Each line from the one containing "A few of the" through the end of the entries below should be transcribed exactly, and no other line.

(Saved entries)
====
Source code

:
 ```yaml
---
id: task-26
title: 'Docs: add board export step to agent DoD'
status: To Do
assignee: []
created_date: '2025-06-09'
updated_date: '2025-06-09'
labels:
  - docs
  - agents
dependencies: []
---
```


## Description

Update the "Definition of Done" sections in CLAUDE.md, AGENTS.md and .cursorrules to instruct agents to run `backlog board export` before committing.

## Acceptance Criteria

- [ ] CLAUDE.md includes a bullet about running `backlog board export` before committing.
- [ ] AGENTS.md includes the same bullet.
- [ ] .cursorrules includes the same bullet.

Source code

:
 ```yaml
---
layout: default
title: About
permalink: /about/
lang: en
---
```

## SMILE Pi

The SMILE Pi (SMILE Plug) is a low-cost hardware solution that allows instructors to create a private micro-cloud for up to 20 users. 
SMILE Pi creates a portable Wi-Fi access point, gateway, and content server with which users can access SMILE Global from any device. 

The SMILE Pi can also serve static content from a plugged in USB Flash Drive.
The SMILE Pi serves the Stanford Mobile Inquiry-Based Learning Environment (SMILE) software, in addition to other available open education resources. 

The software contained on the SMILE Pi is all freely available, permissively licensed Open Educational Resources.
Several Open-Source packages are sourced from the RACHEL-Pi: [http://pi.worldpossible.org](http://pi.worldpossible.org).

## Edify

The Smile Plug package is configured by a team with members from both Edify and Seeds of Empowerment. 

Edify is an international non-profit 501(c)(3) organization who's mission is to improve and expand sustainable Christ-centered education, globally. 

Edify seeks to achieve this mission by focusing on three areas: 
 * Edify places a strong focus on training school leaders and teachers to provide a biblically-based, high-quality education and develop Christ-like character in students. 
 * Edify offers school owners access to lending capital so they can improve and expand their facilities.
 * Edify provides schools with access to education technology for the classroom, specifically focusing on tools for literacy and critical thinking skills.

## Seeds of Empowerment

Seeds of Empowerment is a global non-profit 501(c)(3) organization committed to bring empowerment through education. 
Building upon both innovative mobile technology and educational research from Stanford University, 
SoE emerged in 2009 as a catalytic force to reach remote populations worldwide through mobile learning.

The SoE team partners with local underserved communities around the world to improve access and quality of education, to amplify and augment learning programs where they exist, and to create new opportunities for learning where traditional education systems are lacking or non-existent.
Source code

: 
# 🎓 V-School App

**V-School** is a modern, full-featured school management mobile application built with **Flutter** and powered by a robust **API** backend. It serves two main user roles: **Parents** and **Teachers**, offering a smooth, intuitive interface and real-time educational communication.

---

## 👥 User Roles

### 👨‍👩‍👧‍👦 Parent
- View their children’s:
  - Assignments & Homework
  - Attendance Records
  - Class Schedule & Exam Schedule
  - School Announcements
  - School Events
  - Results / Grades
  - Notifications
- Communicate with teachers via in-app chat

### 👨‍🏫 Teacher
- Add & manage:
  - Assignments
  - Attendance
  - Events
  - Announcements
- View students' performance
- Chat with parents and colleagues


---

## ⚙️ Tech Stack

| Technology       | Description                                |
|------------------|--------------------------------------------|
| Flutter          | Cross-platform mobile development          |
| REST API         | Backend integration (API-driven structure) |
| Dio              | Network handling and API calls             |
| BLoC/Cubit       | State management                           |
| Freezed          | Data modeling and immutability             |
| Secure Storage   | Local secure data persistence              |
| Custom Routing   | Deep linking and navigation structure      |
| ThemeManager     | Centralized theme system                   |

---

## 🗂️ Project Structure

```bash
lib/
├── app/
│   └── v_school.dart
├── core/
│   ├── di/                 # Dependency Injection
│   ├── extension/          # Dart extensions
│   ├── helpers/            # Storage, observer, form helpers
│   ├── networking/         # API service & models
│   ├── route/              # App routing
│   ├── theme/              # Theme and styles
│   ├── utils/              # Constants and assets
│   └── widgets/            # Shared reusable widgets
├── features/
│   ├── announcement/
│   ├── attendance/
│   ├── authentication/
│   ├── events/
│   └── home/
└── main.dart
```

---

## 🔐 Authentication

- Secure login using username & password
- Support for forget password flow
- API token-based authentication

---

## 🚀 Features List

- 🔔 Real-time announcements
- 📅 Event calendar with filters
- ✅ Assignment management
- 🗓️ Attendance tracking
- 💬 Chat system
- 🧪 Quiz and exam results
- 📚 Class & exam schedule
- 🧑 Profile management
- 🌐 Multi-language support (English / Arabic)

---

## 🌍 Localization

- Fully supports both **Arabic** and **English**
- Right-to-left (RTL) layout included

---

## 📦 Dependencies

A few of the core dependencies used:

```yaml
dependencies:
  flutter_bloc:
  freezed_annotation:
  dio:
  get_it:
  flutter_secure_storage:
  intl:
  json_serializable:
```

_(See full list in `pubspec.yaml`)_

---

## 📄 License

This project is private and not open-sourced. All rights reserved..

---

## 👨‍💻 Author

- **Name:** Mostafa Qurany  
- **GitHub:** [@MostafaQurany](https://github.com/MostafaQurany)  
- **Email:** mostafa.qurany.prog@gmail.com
====
> [ANSWER TO THE PROBLEM]
A few of the core dependencies used:

```yaml
dependencies:
  flutter_bloc:
  freezed_annotation:
  dio:
  get_it:
  flutter_secure_storage:
  intl:
  json_serializable:
```

_(See full list in `pubspec.yaml`)_

---

## 📄 License

This project is private and not open-sourced. All rights reserved..

---

## 👨‍💻 Author

- **Name:** Mostafa Qurany  
- **GitHub:** [@MostafaQurany](https://github.com/MostafaQurany)  
- **Email:** mostafa.qurany.prog@gmail.com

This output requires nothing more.